Athos movió la cabeza.
-Sí, sí - dijo-, ya lo veo, pero ¿créis que sea ella?
-Estoy seguro.
-Sin embargo os confieso que todavía dudo.
-¿Y esa flor de lis en el hombro? -Es una inglesa que habrá cometido alguna fechoría en Francia y que habrá sido marcada a raíz de su crimen.
-Athos, es vuestra mujer, os lo digo yo - repitió D’Artagnan-. ¿No recordáis cómo coinciden las dos marcas? -Sin embargo habría jurado que la otra estaba muerta, la colgué muy bien.
Fue D’Artagnan quien esta vez movió la cabeza.
-En fin ¿qué hacemos? - dijo el joven.
-Lo cierto es que no se puede estar así, con una espada eternamente suspendida sobre la cabeza - dijo Athos-, y que hay que salir de esta situación.
-Pero ¿cómo?
-Escuchad, tratad de encontraros con ella y de tener una explicación; decidle: ¡La paz o la guerra!
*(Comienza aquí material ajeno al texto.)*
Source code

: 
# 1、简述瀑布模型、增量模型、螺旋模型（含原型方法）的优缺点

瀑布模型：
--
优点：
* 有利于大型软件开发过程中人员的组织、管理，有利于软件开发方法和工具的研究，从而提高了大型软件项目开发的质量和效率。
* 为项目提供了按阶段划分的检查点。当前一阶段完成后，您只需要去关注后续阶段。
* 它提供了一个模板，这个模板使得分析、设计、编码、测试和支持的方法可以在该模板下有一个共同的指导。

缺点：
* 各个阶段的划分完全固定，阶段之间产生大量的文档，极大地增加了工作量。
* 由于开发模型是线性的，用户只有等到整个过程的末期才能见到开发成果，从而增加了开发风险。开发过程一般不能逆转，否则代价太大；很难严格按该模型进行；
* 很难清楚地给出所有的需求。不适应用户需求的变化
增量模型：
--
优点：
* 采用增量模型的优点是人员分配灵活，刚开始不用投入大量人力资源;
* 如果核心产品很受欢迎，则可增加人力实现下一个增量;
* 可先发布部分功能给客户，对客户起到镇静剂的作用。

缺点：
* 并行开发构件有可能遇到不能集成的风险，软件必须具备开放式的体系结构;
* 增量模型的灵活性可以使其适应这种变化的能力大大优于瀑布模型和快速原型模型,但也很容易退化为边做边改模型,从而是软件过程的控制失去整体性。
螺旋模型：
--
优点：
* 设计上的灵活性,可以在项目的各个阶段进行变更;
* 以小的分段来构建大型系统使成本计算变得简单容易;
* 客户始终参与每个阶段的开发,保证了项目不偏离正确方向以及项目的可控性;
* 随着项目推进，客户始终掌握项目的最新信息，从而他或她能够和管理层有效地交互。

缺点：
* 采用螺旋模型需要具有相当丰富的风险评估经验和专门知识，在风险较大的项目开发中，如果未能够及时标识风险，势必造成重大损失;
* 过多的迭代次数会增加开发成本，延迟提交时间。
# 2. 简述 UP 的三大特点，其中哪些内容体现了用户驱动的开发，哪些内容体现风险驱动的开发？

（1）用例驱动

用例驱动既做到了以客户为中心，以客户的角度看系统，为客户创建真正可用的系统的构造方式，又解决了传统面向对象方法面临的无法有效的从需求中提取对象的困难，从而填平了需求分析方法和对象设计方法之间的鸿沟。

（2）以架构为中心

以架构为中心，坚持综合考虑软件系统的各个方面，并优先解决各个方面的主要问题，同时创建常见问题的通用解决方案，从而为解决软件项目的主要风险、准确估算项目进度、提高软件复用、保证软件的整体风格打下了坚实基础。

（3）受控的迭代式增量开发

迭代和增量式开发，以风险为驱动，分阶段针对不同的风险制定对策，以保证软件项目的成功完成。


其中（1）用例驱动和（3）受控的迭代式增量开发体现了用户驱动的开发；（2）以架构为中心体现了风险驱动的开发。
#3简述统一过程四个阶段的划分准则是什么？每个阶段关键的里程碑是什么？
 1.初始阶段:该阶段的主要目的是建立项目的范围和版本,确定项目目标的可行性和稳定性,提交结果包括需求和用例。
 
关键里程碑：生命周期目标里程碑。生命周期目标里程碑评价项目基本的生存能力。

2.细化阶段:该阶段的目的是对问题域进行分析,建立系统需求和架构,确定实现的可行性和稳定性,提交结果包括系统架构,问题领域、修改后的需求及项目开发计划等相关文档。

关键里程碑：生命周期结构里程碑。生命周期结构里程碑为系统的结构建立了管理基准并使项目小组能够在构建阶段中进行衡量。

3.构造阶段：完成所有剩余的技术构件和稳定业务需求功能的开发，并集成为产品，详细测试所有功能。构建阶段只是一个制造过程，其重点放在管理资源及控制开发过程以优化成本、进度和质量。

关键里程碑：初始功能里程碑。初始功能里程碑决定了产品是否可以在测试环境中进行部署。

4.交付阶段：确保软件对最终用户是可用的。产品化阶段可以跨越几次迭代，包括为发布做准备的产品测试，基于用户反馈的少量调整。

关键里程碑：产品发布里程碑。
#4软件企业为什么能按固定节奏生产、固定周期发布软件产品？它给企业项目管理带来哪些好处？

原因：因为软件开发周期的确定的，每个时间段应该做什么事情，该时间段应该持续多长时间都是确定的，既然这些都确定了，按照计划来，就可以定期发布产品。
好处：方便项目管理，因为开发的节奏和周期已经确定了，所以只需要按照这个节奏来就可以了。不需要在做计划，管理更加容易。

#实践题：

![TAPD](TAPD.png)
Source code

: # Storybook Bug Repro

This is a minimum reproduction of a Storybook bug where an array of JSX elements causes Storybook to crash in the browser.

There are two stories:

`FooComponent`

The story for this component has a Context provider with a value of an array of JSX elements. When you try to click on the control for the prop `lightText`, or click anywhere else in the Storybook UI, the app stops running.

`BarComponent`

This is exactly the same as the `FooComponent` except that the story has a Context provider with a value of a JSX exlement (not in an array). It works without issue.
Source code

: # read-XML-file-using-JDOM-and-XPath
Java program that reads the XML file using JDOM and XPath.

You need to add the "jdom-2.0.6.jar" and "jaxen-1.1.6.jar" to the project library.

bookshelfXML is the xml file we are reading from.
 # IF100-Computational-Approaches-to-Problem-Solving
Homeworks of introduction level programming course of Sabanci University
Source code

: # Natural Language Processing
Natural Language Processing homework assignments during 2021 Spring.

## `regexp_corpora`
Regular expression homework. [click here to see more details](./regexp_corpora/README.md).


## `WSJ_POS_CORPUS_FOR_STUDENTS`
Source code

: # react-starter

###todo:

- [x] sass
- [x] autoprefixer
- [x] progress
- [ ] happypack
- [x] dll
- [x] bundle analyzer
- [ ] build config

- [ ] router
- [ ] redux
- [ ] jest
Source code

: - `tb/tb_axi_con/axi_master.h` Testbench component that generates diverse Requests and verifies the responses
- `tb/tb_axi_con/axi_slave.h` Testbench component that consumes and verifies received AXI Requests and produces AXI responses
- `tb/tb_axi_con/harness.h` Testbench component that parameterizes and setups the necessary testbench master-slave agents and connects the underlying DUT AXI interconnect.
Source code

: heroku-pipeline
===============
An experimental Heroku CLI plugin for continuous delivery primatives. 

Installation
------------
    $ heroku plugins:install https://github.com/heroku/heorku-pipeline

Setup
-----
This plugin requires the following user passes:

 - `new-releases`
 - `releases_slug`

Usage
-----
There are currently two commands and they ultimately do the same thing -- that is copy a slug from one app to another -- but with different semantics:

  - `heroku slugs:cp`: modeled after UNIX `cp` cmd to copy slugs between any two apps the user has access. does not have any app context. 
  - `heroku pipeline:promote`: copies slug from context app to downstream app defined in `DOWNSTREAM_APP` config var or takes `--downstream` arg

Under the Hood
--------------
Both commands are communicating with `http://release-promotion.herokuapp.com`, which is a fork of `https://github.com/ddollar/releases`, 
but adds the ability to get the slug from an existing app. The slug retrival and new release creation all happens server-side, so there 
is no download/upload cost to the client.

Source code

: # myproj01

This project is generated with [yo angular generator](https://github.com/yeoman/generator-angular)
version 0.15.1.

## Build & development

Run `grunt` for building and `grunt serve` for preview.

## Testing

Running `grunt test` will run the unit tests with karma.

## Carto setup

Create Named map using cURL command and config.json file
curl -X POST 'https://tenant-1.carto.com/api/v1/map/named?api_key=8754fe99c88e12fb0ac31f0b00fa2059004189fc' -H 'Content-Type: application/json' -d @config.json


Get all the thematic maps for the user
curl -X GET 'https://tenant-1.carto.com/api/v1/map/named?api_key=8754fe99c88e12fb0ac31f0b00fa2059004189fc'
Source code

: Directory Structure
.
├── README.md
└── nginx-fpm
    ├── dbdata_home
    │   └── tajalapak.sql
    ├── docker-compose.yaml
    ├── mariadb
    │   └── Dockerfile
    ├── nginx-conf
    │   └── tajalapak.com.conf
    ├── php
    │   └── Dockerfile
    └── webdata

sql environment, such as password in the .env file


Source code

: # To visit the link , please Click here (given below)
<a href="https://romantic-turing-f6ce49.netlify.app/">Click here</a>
Palabra de gentilhombre de que nunca diré nada de vos, de que jamás haré nada contra vos; por vuestra parte, juramento solemne de permanecer neutral respecto a mí; si no, voy en busca del canciller, voy en busca del rey, voy en busca del verdugo, amotino la corte contra vos, os denuncio por marcada, os hago meter a juicio, y si os absuelven, pues entonces os mato, palabra de gentilhombre, en la esquina de cualquier guardacantón, como mataría a un perro rabioso.
-No está mal ese sistema - dijo D’Artagnan-, pero ¿cómo encontrarme con ella?
-El tiempo, querido amigo, el tiempo trae la ocasión, la ocasión es la martingala del hombre; cuanto más empeñado está uno, más se gana si se sabe esperar.
-Sí, pero esperar rodeado de asesinos y de envenenadores…
-¡Bah! - dijo Athos-. Dios nos ha guardado hasta ahora, Dios nos seguirá guardando.
-Sí, a nosotros sí; además, nosotros somos hombres y, considerándolo bien, es nuestro deber arriesgar nuestra vida; pero ¡ella!… - añadió a media voz.
-¿Quién ella? - preguntó Athos.
-Constance.
-La señora Bonacieux ¡Ah! Es justo eso - dijo Athos-. ¡Pobre amigo! Olvidaba que estabais enamorado.
-Pues bien - dijo Aramis-. ¿No habéis visto, por la carta misma que habéis encontrado encima del miserable muerto, que estaba en un convento? Se está muy bien en un convento, y tan pronto acabe el sitio de La Rochelle, os prometo que por lo que a mí se refiere.